11. A system on a chip (SoC), comprising the device according to claim 10 and at least one peripheral device.

12. The SoC according to claim 11, wherein the SoC further comprises at least one control module, and wherein the control bus connects all peripheral devices of the SoC and all control modules of the SoC.

13. The SoC according to claim 12, wherein the DMA slave controls which master has access to the data bus and operates the data transfers between the master of the control bus and the memory.

14. The device according to claim 5, wherein the DMA slave controls which master has access to the data bus and operates the data transfers between the master of the control bus and the memory.

15. The device according to claim 1, wherein the control bus is configured to connect peripheral devices of an SoC to control modules of the SoC.
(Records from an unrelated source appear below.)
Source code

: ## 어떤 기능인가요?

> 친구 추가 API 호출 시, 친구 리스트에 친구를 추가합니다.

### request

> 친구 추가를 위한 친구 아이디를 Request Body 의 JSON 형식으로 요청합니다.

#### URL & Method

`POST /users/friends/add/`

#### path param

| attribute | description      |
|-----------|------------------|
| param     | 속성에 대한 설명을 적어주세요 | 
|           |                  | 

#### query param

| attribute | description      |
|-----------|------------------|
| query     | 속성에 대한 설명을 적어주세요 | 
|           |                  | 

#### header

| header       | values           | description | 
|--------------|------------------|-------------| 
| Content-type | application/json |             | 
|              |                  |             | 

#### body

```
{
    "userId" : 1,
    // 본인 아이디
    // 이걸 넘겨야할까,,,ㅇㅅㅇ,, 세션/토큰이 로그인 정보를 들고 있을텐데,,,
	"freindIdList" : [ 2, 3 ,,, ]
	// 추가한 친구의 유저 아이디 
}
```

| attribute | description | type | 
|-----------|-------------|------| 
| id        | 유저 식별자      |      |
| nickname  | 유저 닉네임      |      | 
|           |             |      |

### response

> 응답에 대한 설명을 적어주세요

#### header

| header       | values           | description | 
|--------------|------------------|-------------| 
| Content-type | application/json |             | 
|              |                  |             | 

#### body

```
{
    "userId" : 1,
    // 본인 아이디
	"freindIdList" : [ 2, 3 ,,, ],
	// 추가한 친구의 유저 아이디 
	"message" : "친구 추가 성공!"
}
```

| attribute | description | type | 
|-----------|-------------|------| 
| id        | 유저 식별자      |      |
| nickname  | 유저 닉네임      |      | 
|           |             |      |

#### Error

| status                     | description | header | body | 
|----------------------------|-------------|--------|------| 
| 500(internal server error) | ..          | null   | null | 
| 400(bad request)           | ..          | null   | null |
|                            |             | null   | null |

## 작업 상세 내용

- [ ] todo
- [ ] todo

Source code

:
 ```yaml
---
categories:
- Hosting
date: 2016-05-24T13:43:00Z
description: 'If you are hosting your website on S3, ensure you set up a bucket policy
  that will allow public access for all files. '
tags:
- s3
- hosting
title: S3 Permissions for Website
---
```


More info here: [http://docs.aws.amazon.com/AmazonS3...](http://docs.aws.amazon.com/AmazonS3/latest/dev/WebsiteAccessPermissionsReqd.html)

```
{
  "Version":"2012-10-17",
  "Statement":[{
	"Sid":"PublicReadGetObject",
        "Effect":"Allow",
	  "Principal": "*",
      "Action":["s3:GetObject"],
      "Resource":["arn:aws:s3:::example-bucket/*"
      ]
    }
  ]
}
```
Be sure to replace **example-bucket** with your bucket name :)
16. A method of performing data transfer, the method comprising: adopting an Advanced Encryption Standard (AES) state as the basic unit of data transfer; processing state data during the transfer in column-major order; performing a READ operation into an encryption engine by cyclic-shift of the plaintext state data; and performing a WRITE operation into a decryption engine by cyclic-inverse-shift of the ciphtertext state data.

17. A system for performing data transfer, the system comprising a computer-readable storage medium having program instructions stored thereon, which, when executed by a processing system, direct the processing system to perform the method according to claim 16.